Von einem Sammelflug bringt eine Arbeiterin 25 bis 35 Milligramm Nektar oder bis zu 2,3 Millionen Pollenkörner zum heimatlichen Volk zurück. Bei ihrem Flug von Blüte zu Blüte übernehmen die Honigbienen ganz nebenbei die Bestäubung der Blüten. „Ohne unsere Bienen gibt es morgen kein Obst mehr“, verdeutlichte die Vereinsvorsitzende Rita Bauer am Sonntag. Die Imkerin führt den Verein in Doppelspitze mit Alois Pfauth, und mit Elena Renner als zweite Vorsitzende. Der Verein zählt aktuell rund 225 Mitglieder.
Sinn und Zweck des Schauschleuderns am Sonntag war es, die Bevölkerung wachzurütteln und zu sensibilisieren, welche Bedeutung die Biene für den Menschen hat und welche Hochachtung das Tier für seine Arbeitsleistung eigentlich verdient hat. Dabei zeigte Rita Bauer auch auf, dass die Arbeit für die Imker immer schwieriger werde. „Die Wetterextreme sind eine große Herausforderung für uns alle, auf die wir alle noch viel flexibler reagieren müssen“, blickte Rita Bauer auf das bisherige, viel zu warme und extrem trockene Frühjahr.
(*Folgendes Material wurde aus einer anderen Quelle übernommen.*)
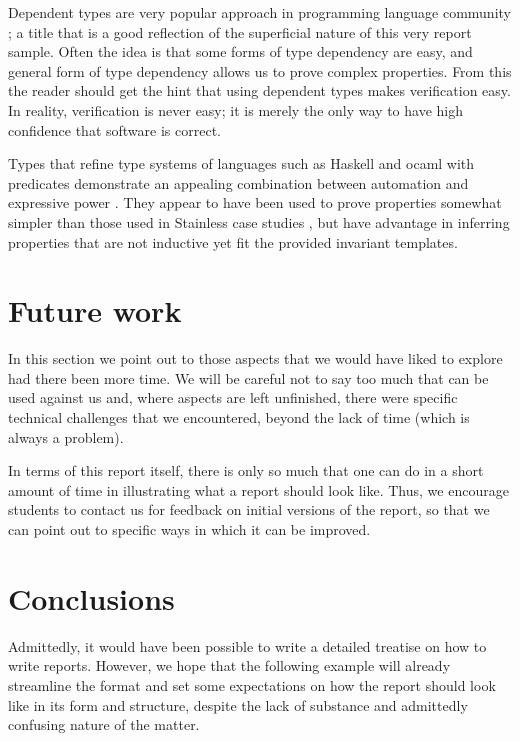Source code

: \documentclass[a4paper,UKenglish,cleveref, autoref, thm-restate]{lipics-v2021}
\begin{document}
Dependent types are very popular approach in programming language community \cite{fakingIt}; a title
that is a good reflection of the superficial nature of this very report sample.
Often the idea is that some forms of type dependency are easy, and general form of type dependency
allows us to prove complex properties. From this the reader should get the hint that using dependent
types makes verification easy. In reality, verification is never easy; it is merely the only way
to have high confidence that software is correct.

Types that refine type systems of languages such as Haskell and ocaml with predicates demonstrate
an appealing combination between automation and expressive power \cite{10.1145/2858949.2784745}. They appear
to have been used to prove properties somewhat simpler than those used in Stainless case studies
\cite{HamzaETAL19SystemFR}, but have advantage in inferring properties that are not inductive
yet fit the provided invariant templates.

\section{Future work}

In this section we point out to those aspects that we would have liked to explore had there been
more time. We will be careful not to say too much that can be used against us and, where aspects
are left unfinished, there were specific technical challenges that we encountered, beyond the lack
of time (which is always a problem).

In terms of this report itself, there is only so much that
one can do in a short amount of time in illustrating what a
report should look like. Thus, we encourage students to contact
us for feedback on initial versions of the report, so that we can
point out to specific ways in which it can be improved.

\section{Conclusions}

Admittedly, it would have been possible to write a detailed
treatise on how to write reports. However, we hope that the
following example will already streamline the format and set
some expectations on how the report should look like in its
form and structure, despite the lack of substance and
admittedly confusing nature of the matter.
\end{document}
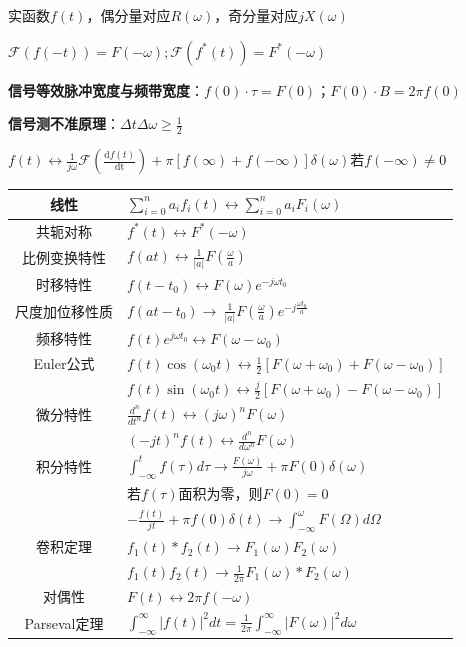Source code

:实函数$f(t)$，偶分量对应$R(\omega)$，奇分量对应$jX(\omega)$

$\mathcal{F}(f(-t))=F(-\omega);\mathcal{F}(f^*(t))=F^*(-\omega)$

\textbf{信号等效脉冲宽度与频带宽度}：$f(0)\cdot\tau=F(0)$；$F(0)\cdot B = 2\pi f(0)$

\textbf{信号测不准原理}：$\Delta t\Delta\omega \ge \frac{1}{2}$

$f(t) \leftrightarrow \frac{1}{j\omega} \mathcal{F}(\frac{\mathrm{d}f(t)}{\mathrm{dt}})+\pi[f(\infty) + f(-\infty)]\delta(\omega)$若$f(-\infty)\ne0$

\begin{center}
\begin{tabularx}{\columnwidth}{|c|X|}
\hline
线性 & $\sum_{i=0}^na_if_i(t)\leftrightarrow \sum_{i=0}^na_iF_i(\omega)$ \\
\hline
共轭对称 & $f^*(t) \leftrightarrow F^*(-\omega)$ \\
\hline
比例变换特性 & $f(at) \leftrightarrow \frac 1{|a|}F(\frac \omega a)$ \\
\hline
时移特性 & $f(t-t_0) \leftrightarrow F(\omega)e^{-j\omega t_0}$ \\
\hline
尺度加位移性质 & $f(at-t_0) \rightarrow\ \frac 1{|a|}F(\frac \omega a)e^{-j\frac {\omega t_0}a}$ \\
\hline
频移特性 & $f(t)e^{j\omega t_0} \leftrightarrow F(\omega-\omega_0)$ \\
\hline
Euler公式 & $f(t)\cos(\omega_0t)\!\leftrightarrow\!\frac{1}{2}[F(\omega\!+\!\omega_0)\!+\!F(\omega\!-\!\omega_0)]$\\
& $f(t)\sin(\omega_0t)\!\leftrightarrow\!\frac{j}{2}[F(\omega\!+\!\omega_0)\!-\!F(\omega\!-\!\omega_0)]$\\

\hline
微分特性 & $\frac {d^n}{dt^n}f(t) \leftrightarrow (j\omega)^nF(\omega)$ \\
& $(-jt)^nf(t) \leftrightarrow \frac {d^n}{d\omega^n}F(\omega)$ \\
\hline
积分特性 & $\int_{-\infty}^tf(\tau)d\tau \rightarrow \frac {F(\omega)}{j\omega}+\pi F(0)\delta(\omega)$ \\
& 若$f(\tau)$面积为零，则$F(0) = 0$ \\
& $-\frac {f(t)}{jt}+\pi f(0)\delta(t) \rightarrow \int_{-\infty}^{\omega}F(\Omega)d\Omega$ \\
\hline
卷积定理 & $f_1(t)*f_2(t) \rightarrow F_1(\omega)F_2(\omega)$ \\
& $f_1(t)f_2(t) \rightarrow \frac 1{2\pi}F_1(\omega)*F_2(\omega)$ \\
\hline
对偶性 & $F(t) \leftrightarrow 2\pi f(-\omega)$ \\
\hline
Parseval定理 & $\int ^{\infty} _{-\infty} |f(t)|^2 dt = \frac{1}{2\pi}\int ^{\infty} _{-\infty} |F(\omega)|^2 d\omega$ \\
\hline
\end{tabularx}
\end{center}

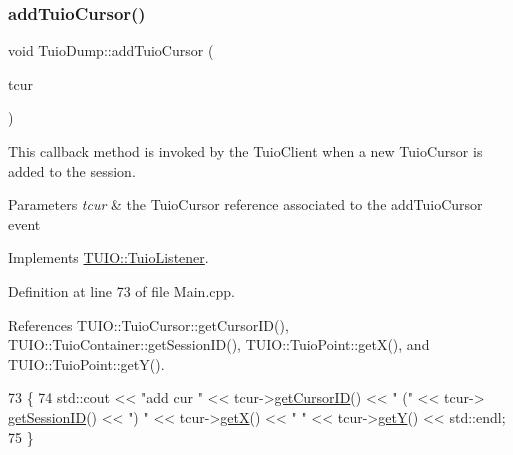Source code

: \subsubsection{\texorpdfstring{add\+Tuio\+Cursor()}{addTuioCursor()}}
{\footnotesize\ttfamily void Tuio\+Dump\+::add\+Tuio\+Cursor (\begin{DoxyParamCaption}\item[{\hyperlink{class_t_u_i_o_1_1_tuio_cursor}{Tuio\+Cursor} $\ast$}]{tcur }\end{DoxyParamCaption})\hspace{0.3cm}{\ttfamily [virtual]}}

This callback method is invoked by the Tuio\+Client when a new Tuio\+Cursor is added to the session.


\begin{DoxyParams}{Parameters}
{\em tcur} & the Tuio\+Cursor reference associated to the add\+Tuio\+Cursor event \\
\hline
\end{DoxyParams}


Implements \hyperlink{class_t_u_i_o_1_1_tuio_listener_a431a957994470c3767e94379debeb875}{T\+U\+I\+O\+::\+Tuio\+Listener}.



Definition at line 73 of file Main.\+cpp.



References T\+U\+I\+O\+::\+Tuio\+Cursor\+::get\+Cursor\+I\+D(), T\+U\+I\+O\+::\+Tuio\+Container\+::get\+Session\+I\+D(), T\+U\+I\+O\+::\+Tuio\+Point\+::get\+X(), and T\+U\+I\+O\+::\+Tuio\+Point\+::get\+Y().


\begin{DoxyCode}
73                                              \{
74     std::cout << \textcolor{stringliteral}{"add cur "} << tcur->\hyperlink{class_t_u_i_o_1_1_tuio_cursor_a3e8ee1381e61eb54c7563e10a2fafb0b}{getCursorID}() << \textcolor{stringliteral}{" ("} <<  tcur->
      \hyperlink{class_t_u_i_o_1_1_tuio_container_a84c29bb63b233dbfd22811dab5b62833}{getSessionID}() << \textcolor{stringliteral}{") "} << tcur->\hyperlink{class_t_u_i_o_1_1_tuio_point_ad5bb767c0a7b151704b59a38793345f0}{getX}() << \textcolor{stringliteral}{" "} << tcur->\hyperlink{class_t_u_i_o_1_1_tuio_point_a6c591de33c3c0f0d5e8df159ce643b7a}{getY}() << std::endl;
75 \}
\end{DoxyCode}
\mbox{\label{class_tuio_dump_a978520453aaf17d3409ae13573b7334f}}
„Wir müssen lernen, mit weniger auszukommen“, meinte hingegen Vorsitzender Alois Pfauth. Der Zeitraum, etwas zu ernten, werde für die Imker immer kürzer. „Der Winter war gut, weil kalt und dauerhaft“, sagte er. So sei Anfang April noch Winter mit Minusgraden gewesen, aber zwei, drei Tage später praktisch schon Sommer: „Das ist kein Übergang. Das ist für die Königinnen ein Problem.“
„Blitzstart von Winter in Sommer“ist für Bienen problematisch
Denn dadurch seien die Bienen in eine Stresssituation gekommen. Die Winterbienen seien gestorben, und Sommerbienen seien für die Blütenvielfalt noch nicht genügend vorhanden gewesen, „weil alles zu früh und auf einmal geblüht hat“. So hätten Kirsche und Weide gleichzeitig geblüht, und Schlehen seien innerhalb von drei Wochen gekommen. Das sei die kürzeste und schnellste Blühphase gewesen, kritisierte Pfauth den „Blitzstart von Winter in Sommer“. Innerhalb von drei bis vier Wochen sei dieses Jahr alles vorbei gewesen, sonst dauere dieser Zeitraum sechs bis acht Wochen. Dennoch sei die Leistungskraft der Bienen gigantisch gewesen, sagte Rita Bauer. Doch die Honigerträge sind etwa um die Hälfte weniger als im vergangenen Jahr.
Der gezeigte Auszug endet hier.